(Document images with source code)
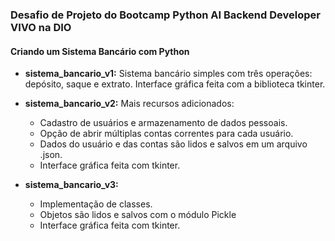 ### Desafio de Projeto do Bootcamp Python AI Backend Developer VIVO na DIO

#### Criando um Sistema Bancário com Python

- **sistema_bancario_v1:** 
  Sistema bancário simples com três operações: depósito, saque e extrato. 
  Interface gráfica feita com a biblioteca tkinter.

- **sistema_bancario_v2:** 
  Mais recursos adicionados:
  - Cadastro de usuários e armazenamento de dados pessoais.
  - Opção de abrir múltiplas contas correntes para cada usuário.
  - Dados do usuário e das contas são lidos e salvos em um arquivo .json.
  - Interface gráfica feita com tkinter.

- **sistema_bancario_v3:** 
  - Implementação de classes.
  - Objetos são lidos e salvos com o módulo Pickle
  - Interface gráfica feita com tkinter.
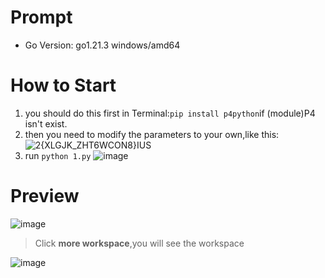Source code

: # Prompt
- Go Version: go1.21.3 windows/amd64

# How to Start
1. you should do this first in Terminal:`pip install p4python`if (module)P4 isn't exist.
2. then you need to modify the parameters to your own,like this:
![2{X`LGJK_ZHT6WCON8}I`US](https://github.com/Nanfengzhiwo1/p4python_AutoPull/assets/107869748/cdfaa7df-fd1a-45ca-a1f7-911ffac172d7)
3. run `python 1.py`
![image](https://github.com/Nanfengzhiwo1/p4python_AutoPull/assets/107869748/414a04d1-a287-4e87-ad15-49b994c33677)

# Preview
![image](https://github.com/Nanfengzhiwo1/p4python_AutoPull/assets/107869748/37054da3-bd99-4ab8-bdc5-779a93db0fcd)

> Click **more workspace**,you will see the workspace

![image](https://github.com/Nanfengzhiwo1/p4python_AutoPull/assets/107869748/b400714e-d8df-4104-a27a-0c8342d47b8f)


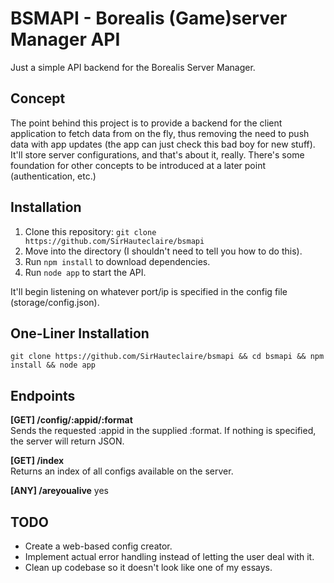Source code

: # BSMAPI - Borealis (Game)server Manager API
Just a simple API backend for the Borealis Server Manager.

## Concept
The point behind this project is to provide a backend for the client application to fetch data from on the fly, thus removing the need to push data with app updates (the app can just check this bad boy for new stuff). It'll store server configurations, and that's about it, really. There's some foundation for other concepts to be introduced at a later point (authentication, etc.)

## Installation
1. Clone this repository: `git clone https://github.com/SirHauteclaire/bsmapi`
2. Move into the directory (I shouldn't need to tell you how to do this).
3. Run `npm install` to download dependencies.
4. Run `node app` to start the API.  

It'll begin listening on whatever port/ip is specified in the config file (storage/config.json).

## One-Liner Installation
`git clone https://github.com/SirHauteclaire/bsmapi && cd bsmapi && npm install && node app`

## Endpoints 

**[GET] /config/:appid/:format**  
Sends the requested :appid in the supplied :format. If nothing is specified, the server will return JSON. 

**[GET] /index**  
Returns an index of all configs available on the server.

**[ANY] /areyoualive**
yes

## TODO
- Create a web-based config creator.
- Implement actual error handling instead of letting the user deal with it.
- Clean up codebase so it doesn't look like one of my essays.
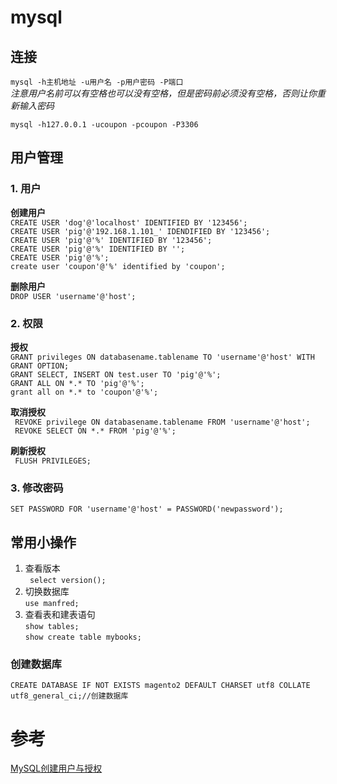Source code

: # mysql

## 连接

`mysql -h主机地址 -u用户名 -p用户密码 -P端口 `  
*注意用户名前可以有空格也可以没有空格，但是密码前必须没有空格，否则让你重新输入密码*

`mysql -h127.0.0.1 -ucoupon -pcoupon -P3306`

## 用户管理

### 1. 用户

**创建用户**  
`CREATE USER 'dog'@'localhost' IDENTIFIED BY '123456';`  
`CREATE USER 'pig'@'192.168.1.101_' IDENDIFIED BY '123456';`  
`CREATE USER 'pig'@'%' IDENTIFIED BY '123456';`  
`CREATE USER 'pig'@'%' IDENTIFIED BY '';`  
`CREATE USER 'pig'@'%';`  
`create user 'coupon'@'%' identified by 'coupon';`

**删除用户**  
`DROP USER 'username'@'host';`

### 2. 权限

**授权**  
`GRANT privileges ON databasename.tablename TO 'username'@'host' WITH GRANT OPTION;`  
`GRANT SELECT, INSERT ON test.user TO 'pig'@'%';`  
`GRANT ALL ON *.* TO 'pig'@'%';`  
`grant all on *.* to 'coupon'@'%';`

**取消授权**  
` REVOKE privilege ON databasename.tablename FROM 'username'@'host';`  
` REVOKE SELECT ON *.* FROM 'pig'@'%';`

**刷新授权**  
` FLUSH PRIVILEGES;`

### 3. 修改密码
`SET PASSWORD FOR 'username'@'host' = PASSWORD('newpassword');`

## 常用小操作
1. 查看版本  
` select version();`
2. 切换数据库  
`use manfred;`
3. 查看表和建表语句   
`show tables;`  
`show create table mybooks;`

### 创建数据库
`CREATE DATABASE IF NOT EXISTS magento2 DEFAULT CHARSET utf8 COLLATE utf8_general_ci;//创建数据库`

# 参考

[MySQL创建用户与授权](https://www.jianshu.com/p/d7b9c468f20d)  
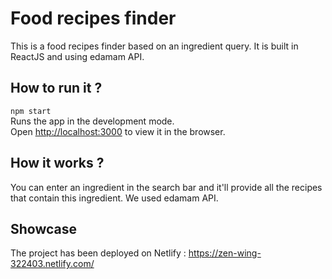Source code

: # Food recipes finder

This is a food recipes finder based on an ingredient query. It is built in ReactJS and using edamam API.

## How to run it ?
`npm start` <br />
Runs the app in the development mode.<br>
Open [http://localhost:3000](http://localhost:3000) to view it in the browser.

## How it works ? <br />
You can enter an ingredient in the search bar and it'll provide all the recipes that contain this ingredient. We used edamam API.

## Showcase
The project has been deployed on Netlify : https://zen-wing-322403.netlify.com/
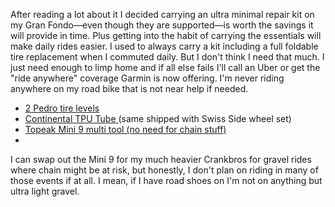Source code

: After reading a lot about it I decided carrying an ultra minimal repair kit on my Gran Fondo—even though they are supported—is worth the savings it will provide in time. Plus getting into the habit of carrying the essentials will make daily rides easier. I used to always carry a kit including a full foldable tire replacement when I commuted daily. But I don't think I need that much. I just need enough to limp home and if all else fails I'll call an Uber or get the "ride anywhere" coverage Garmin is now offering. I'm never riding anywhere on my road bike that is not near help if needed.

- [2 Pedro tire levels](https://a.co/d/0frUbNg)
- [Continental TPU Tube ](https://a.co/d/eVs59AI) (same shipped with Swiss Side wheel set)
- [Topeak Mini 9 multi tool (no need for chain stuff)](https://a.co/d/30ckrGy)
- 

I can swap out the Mini 9 for my much heavier Crankbros for gravel rides where chain might be at risk, but honestly, I don't plan on riding in many of those events if at all. I mean, if I have road shoes on I'm not on anything but ultra light gravel.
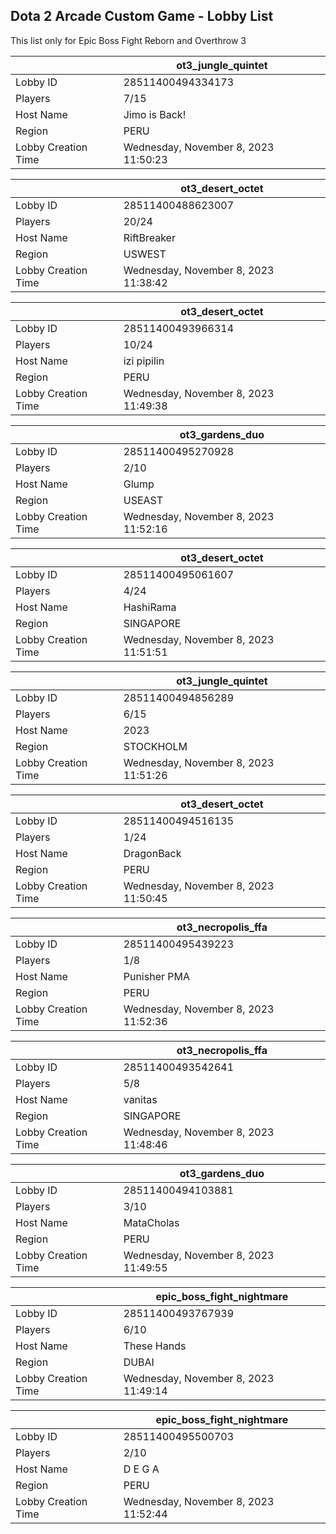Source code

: ## Dota 2 Arcade Custom Game - Lobby List

This list only for Epic Boss Fight Reborn and Overthrow 3

|  | ot3_jungle_quintet |
| ------ | ------ |
| Lobby ID | 28511400494334173 |
| Players | 7/15 |
| Host Name | Jimo is Back! |
| Region | PERU |
| Lobby Creation Time | Wednesday, November 8, 2023 11:50:23 |


|  | ot3_desert_octet |
| ------ | ------ |
| Lobby ID | 28511400488623007 |
| Players | 20/24 |
| Host Name | RiftBreaker |
| Region | USWEST |
| Lobby Creation Time | Wednesday, November 8, 2023 11:38:42 |


|  | ot3_desert_octet |
| ------ | ------ |
| Lobby ID | 28511400493966314 |
| Players | 10/24 |
| Host Name | izi pipilin |
| Region | PERU |
| Lobby Creation Time | Wednesday, November 8, 2023 11:49:38 |


|  | ot3_gardens_duo |
| ------ | ------ |
| Lobby ID | 28511400495270928 |
| Players | 2/10 |
| Host Name | Glump |
| Region | USEAST |
| Lobby Creation Time | Wednesday, November 8, 2023 11:52:16 |


|  | ot3_desert_octet |
| ------ | ------ |
| Lobby ID | 28511400495061607 |
| Players | 4/24 |
| Host Name | HashiRama |
| Region | SINGAPORE |
| Lobby Creation Time | Wednesday, November 8, 2023 11:51:51 |


|  | ot3_jungle_quintet |
| ------ | ------ |
| Lobby ID | 28511400494856289 |
| Players | 6/15 |
| Host Name | 2023 |
| Region | STOCKHOLM |
| Lobby Creation Time | Wednesday, November 8, 2023 11:51:26 |


|  | ot3_desert_octet |
| ------ | ------ |
| Lobby ID | 28511400494516135 |
| Players | 1/24 |
| Host Name | DragonBack |
| Region | PERU |
| Lobby Creation Time | Wednesday, November 8, 2023 11:50:45 |


|  | ot3_necropolis_ffa |
| ------ | ------ |
| Lobby ID | 28511400495439223 |
| Players | 1/8 |
| Host Name | Punisher PMA |
| Region | PERU |
| Lobby Creation Time | Wednesday, November 8, 2023 11:52:36 |


|  | ot3_necropolis_ffa |
| ------ | ------ |
| Lobby ID | 28511400493542641 |
| Players | 5/8 |
| Host Name | vanitas |
| Region | SINGAPORE |
| Lobby Creation Time | Wednesday, November 8, 2023 11:48:46 |


|  | ot3_gardens_duo |
| ------ | ------ |
| Lobby ID | 28511400494103881 |
| Players | 3/10 |
| Host Name | MataCholas |
| Region | PERU |
| Lobby Creation Time | Wednesday, November 8, 2023 11:49:55 |


|  | epic_boss_fight_nightmare |
| ------ | ------ |
| Lobby ID | 28511400493767939 |
| Players | 6/10 |
| Host Name | These Hands |
| Region | DUBAI |
| Lobby Creation Time | Wednesday, November 8, 2023 11:49:14 |


|  | epic_boss_fight_nightmare |
| ------ | ------ |
| Lobby ID | 28511400495500703 |
| Players | 2/10 |
| Host Name | D E G A |
| Region | PERU |
| Lobby Creation Time | Wednesday, November 8, 2023 11:52:44 |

◆ **ABOUT THIS EXERCISE**:
Show the lines of the entries that include the string "databasename", copying each in full.

◆ **SOLUTION FOR THIS PROBLEM**:
`GRANT privileges ON databasename.tablename TO 'username'@'host' WITH GRANT OPTION;`  
` REVOKE privilege ON databasename.tablename FROM 'username'@'host';`  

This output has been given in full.